Re: Total Gases removed
Similar to PM (above).
Re: Minimum Length of Time Tested
To test durability and operation under a wide range of weather conditions the longer the better. Testing in extremes of weather is relevant (summer, sun, hot, winter, cold, windy, no wind, atmospheric inversion layer, fog). Yes: include maintenance (and pollutant removal) aspects in the test cycle.
Re: Energy usage
Yes: assess energy consumption (per mass of pollutant extracted?) and the technology’s own environmental impact (emissions, etc.).
Re: Land Use / Footprint
Needs to be assessed (and see example above with canyon street).
Re: Waste Disposal
It might be useful to know how the collected waste is extracted from the device, how easy it is to do, and how often. For example, would a lane on a street have to be closed while the waste is extracted?

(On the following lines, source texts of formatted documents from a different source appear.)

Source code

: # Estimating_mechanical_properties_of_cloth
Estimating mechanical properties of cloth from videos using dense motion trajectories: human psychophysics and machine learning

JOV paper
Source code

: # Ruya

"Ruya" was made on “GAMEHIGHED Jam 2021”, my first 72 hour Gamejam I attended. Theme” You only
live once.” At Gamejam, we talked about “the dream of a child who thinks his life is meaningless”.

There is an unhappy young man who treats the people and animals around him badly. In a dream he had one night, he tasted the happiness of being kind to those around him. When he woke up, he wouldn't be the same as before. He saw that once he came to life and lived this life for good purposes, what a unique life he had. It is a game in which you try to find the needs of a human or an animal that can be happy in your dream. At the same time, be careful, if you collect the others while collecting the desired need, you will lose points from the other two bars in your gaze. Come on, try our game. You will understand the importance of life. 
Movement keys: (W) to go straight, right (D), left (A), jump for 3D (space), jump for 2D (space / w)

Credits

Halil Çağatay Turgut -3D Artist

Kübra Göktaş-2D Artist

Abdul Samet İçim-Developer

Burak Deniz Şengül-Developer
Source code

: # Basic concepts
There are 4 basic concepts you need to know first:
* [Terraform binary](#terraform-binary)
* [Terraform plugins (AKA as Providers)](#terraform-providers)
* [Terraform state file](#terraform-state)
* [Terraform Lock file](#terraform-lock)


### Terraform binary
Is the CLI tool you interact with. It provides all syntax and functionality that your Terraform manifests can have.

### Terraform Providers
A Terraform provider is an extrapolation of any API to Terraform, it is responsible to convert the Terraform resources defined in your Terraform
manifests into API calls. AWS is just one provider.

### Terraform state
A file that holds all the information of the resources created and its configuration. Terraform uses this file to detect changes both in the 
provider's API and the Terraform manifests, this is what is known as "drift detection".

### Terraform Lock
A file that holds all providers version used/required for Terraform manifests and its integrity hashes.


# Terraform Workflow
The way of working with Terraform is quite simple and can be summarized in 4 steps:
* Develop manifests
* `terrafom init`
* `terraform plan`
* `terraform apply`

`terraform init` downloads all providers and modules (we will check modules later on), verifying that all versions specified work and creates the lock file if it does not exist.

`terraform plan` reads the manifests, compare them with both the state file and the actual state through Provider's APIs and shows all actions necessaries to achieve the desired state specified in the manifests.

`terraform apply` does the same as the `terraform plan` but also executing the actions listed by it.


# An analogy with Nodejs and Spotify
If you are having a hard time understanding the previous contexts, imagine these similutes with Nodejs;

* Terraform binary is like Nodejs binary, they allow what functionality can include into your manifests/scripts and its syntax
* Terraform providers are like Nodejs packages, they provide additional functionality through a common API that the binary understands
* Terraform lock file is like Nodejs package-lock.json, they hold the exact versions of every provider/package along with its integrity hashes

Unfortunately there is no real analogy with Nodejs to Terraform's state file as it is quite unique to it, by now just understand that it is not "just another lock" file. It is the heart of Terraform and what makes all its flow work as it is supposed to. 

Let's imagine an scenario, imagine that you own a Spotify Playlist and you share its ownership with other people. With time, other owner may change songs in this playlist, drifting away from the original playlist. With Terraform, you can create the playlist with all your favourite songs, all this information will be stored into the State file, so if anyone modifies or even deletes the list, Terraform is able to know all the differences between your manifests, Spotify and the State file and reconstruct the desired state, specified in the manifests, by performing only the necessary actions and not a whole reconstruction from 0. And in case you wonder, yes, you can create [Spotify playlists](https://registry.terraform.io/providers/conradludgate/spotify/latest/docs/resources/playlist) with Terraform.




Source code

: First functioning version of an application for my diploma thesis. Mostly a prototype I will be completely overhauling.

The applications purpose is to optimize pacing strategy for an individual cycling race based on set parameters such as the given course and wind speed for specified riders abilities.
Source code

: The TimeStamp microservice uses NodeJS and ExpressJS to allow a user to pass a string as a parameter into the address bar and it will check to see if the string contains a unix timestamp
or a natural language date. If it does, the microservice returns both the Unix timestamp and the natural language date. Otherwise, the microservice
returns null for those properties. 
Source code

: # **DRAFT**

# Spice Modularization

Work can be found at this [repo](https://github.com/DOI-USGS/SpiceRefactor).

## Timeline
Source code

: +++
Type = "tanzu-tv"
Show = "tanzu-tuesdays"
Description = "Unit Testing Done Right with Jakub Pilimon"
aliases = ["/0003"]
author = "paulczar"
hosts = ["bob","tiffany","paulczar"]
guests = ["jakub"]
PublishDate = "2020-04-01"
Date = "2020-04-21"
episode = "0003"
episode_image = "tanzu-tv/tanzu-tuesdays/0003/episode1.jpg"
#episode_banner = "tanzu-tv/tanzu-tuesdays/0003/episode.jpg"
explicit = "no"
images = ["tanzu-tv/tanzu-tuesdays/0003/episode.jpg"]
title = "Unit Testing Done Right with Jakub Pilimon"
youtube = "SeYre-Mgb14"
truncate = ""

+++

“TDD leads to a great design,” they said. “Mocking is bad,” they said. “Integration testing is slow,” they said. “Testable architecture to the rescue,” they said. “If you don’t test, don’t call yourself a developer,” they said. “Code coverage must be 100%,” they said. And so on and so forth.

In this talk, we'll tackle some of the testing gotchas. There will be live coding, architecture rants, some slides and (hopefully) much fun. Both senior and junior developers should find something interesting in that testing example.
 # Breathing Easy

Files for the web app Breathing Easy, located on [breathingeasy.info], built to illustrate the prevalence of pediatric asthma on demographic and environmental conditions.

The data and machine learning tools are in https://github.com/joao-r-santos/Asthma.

Is the process risk free? What are the costs?
Re: Water Usage
If a technology proposes flushing the waste down the drains then the environmental impact of that should be considered [consult the relevant waste water authority].
All costs are of interest (capital, installation, operation and maintenance), but it’s always difficult justifying whether a proposed environmental solution is worth it. For the purposes of the challenge, if all other factors are equal amongst competitors’ solutions then cost might be the deciding factor. Perhaps a maximum viable cost could be crudely estimated by looking at something like the London congestion pricing and its new emissions related charge (specifically) and using that as a guide to derive a maximum cost for a technology. [Assuming a scenario where vehicle emissions are the primary concern. Not sure how to approach other (more complex) scenarios.]
Re: Monitoring - Reporting - Modeling
This might be a separate, but worthwhile, XPRIZE. It could be independent of the air cleaning technology prize. Although the infrastructure for an air cleaning approach would need to monitor that the air cleaning technology is working efficiently and air quality levels are maintained as expected.
Re: Waste Conversion Bonus Prize/Points
In the “upcycling” world we might want to turn the waste into a useful form. (Whilst being careful what it is used for, as some pollutants are toxic and will probably remain so.) Depending on the actual scale of deployment though, the quantity of waste might be relatively small.